Jon Craig is the Chief Political Correspondent of Sky News, the 24-hour television news service operated by Sky Television, part of British Sky Broadcasting. He has occupied this position since July 2006. He is a former Political Editor of two national newspapers, the Daily Express and the Sunday Express, and of BBC London, and was a lobby correspondent at Westminster for more than 30 years.

==Life and career==
After leaving the University of Southampton, Craig became a graduate trainee with Thomson Regional Newspapers working on the Evening Gazette newspaper in Middlesbrough. He then moved to Westminster in January 1982 to become Parliamentary Correspondent for Thompson Regional Newspapers, serving The Journal in Newcastle, the Western Mail and the Aberdeen Press & Journal. He later became Parliamentary Correspondent and Senior Political Correspondent. From 1986 to 1989 he was the Political Reporter and then Home Affairs Correspondent for The Sunday Times. From 1989 to 1992, he became the Political Correspondent for the Today Newspaper.

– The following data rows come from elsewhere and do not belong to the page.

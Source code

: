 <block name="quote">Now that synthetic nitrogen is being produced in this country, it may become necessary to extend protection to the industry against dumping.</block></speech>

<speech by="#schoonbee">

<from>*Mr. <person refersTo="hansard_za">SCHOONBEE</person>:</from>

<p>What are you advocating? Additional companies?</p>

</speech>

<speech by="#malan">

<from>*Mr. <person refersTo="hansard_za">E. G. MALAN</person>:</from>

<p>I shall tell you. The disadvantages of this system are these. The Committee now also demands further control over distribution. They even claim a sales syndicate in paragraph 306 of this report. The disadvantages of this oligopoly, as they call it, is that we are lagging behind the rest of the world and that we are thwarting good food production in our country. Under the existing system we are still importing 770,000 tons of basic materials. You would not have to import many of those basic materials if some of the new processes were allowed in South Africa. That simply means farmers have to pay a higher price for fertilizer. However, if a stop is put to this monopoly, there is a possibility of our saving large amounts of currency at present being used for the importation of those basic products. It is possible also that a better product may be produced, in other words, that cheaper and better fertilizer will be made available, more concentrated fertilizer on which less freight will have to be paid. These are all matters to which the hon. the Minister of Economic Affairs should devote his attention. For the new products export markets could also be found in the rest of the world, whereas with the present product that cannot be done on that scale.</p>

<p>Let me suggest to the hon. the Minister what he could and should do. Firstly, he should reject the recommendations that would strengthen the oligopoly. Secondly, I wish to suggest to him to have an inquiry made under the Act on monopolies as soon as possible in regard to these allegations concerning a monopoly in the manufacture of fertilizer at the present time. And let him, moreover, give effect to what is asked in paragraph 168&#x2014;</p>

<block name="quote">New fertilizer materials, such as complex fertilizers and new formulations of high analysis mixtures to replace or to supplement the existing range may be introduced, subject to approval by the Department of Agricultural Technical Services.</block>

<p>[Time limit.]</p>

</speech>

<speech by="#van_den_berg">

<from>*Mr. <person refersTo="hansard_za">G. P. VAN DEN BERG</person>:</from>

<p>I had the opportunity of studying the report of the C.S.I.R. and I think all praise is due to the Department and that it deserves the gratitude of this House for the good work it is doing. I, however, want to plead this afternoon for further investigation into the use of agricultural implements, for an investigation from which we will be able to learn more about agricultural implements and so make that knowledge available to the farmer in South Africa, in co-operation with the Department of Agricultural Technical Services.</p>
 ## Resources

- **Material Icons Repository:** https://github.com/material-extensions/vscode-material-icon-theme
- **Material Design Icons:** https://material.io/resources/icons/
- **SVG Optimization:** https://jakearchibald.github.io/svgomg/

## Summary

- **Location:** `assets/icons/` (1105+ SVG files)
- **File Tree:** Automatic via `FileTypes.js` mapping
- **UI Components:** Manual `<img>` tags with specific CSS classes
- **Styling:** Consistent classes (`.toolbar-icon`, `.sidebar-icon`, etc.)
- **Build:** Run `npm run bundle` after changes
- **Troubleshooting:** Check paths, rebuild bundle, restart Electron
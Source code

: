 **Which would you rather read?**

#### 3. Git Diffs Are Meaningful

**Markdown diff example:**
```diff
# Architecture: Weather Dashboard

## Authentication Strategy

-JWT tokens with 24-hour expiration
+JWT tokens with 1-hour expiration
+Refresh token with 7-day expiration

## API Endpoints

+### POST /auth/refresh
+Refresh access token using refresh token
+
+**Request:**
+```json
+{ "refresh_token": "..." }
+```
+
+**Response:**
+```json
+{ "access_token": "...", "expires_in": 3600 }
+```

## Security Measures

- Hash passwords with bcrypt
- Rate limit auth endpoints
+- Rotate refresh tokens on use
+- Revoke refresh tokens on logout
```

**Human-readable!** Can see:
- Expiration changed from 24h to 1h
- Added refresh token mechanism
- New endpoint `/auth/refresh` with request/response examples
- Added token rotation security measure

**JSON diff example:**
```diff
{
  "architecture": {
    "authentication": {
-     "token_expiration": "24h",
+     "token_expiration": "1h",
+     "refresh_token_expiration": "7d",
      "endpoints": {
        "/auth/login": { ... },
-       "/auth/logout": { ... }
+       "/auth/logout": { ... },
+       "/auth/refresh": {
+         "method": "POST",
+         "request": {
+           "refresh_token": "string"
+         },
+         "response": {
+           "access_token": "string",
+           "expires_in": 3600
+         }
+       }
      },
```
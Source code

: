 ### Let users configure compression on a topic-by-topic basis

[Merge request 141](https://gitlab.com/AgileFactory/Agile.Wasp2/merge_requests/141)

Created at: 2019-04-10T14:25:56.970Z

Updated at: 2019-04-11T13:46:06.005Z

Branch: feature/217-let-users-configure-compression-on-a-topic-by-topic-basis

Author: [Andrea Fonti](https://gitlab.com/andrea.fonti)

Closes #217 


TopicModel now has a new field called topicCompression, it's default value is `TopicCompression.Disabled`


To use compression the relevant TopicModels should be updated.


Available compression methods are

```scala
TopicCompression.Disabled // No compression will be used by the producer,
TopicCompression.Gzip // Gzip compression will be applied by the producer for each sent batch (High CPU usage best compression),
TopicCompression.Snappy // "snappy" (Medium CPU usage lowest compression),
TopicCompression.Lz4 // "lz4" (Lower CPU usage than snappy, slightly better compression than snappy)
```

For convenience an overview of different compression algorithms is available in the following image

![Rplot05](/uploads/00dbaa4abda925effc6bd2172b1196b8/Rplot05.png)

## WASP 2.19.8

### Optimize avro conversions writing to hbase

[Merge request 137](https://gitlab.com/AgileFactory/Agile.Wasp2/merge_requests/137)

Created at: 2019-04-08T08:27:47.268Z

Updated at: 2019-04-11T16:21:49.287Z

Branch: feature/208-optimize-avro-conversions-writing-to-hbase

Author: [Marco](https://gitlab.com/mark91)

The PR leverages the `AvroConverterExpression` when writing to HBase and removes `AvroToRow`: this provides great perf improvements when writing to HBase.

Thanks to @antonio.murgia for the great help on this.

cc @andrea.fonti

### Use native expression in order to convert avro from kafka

In 1992, Craig joined the Daily Express newspaper, becoming its political editor. During this time, he became a regular newspaper reviewer and political pundit on a variety of radio and television channels, including Sky News, BBC Radio 5 Live, Talksport, LBC, BBC GLR, Yorkshire Television, ITN and GMTV. In 1998, Craig joined the Sunday Express newspaper as Political Editor, remaining with the paper for three years.

In 2001, Craig joined BBC London, and its new regional news programme, BBC London News, the BBC's replacement news programme for the Crystal Palace transmitter coverage area of London, as its new Political Editor. The capital had previously been served by a programme called Newsroom South East, covering a far wider region. Craig's job at BBC London entailed daily reporting on the London area TV bulletins on BBC1 and BBC London's radio station, 94.9, and presenting the weekly regional political programme MetroPol on BBC2 (now part of The Politics Show on BBC1). He also wrote a weekly political column for BBC London's website.

In 2003, Craig joined Sky News as a member of its political team. In July 2006, he was appointed Chief Political Correspondent of Sky News.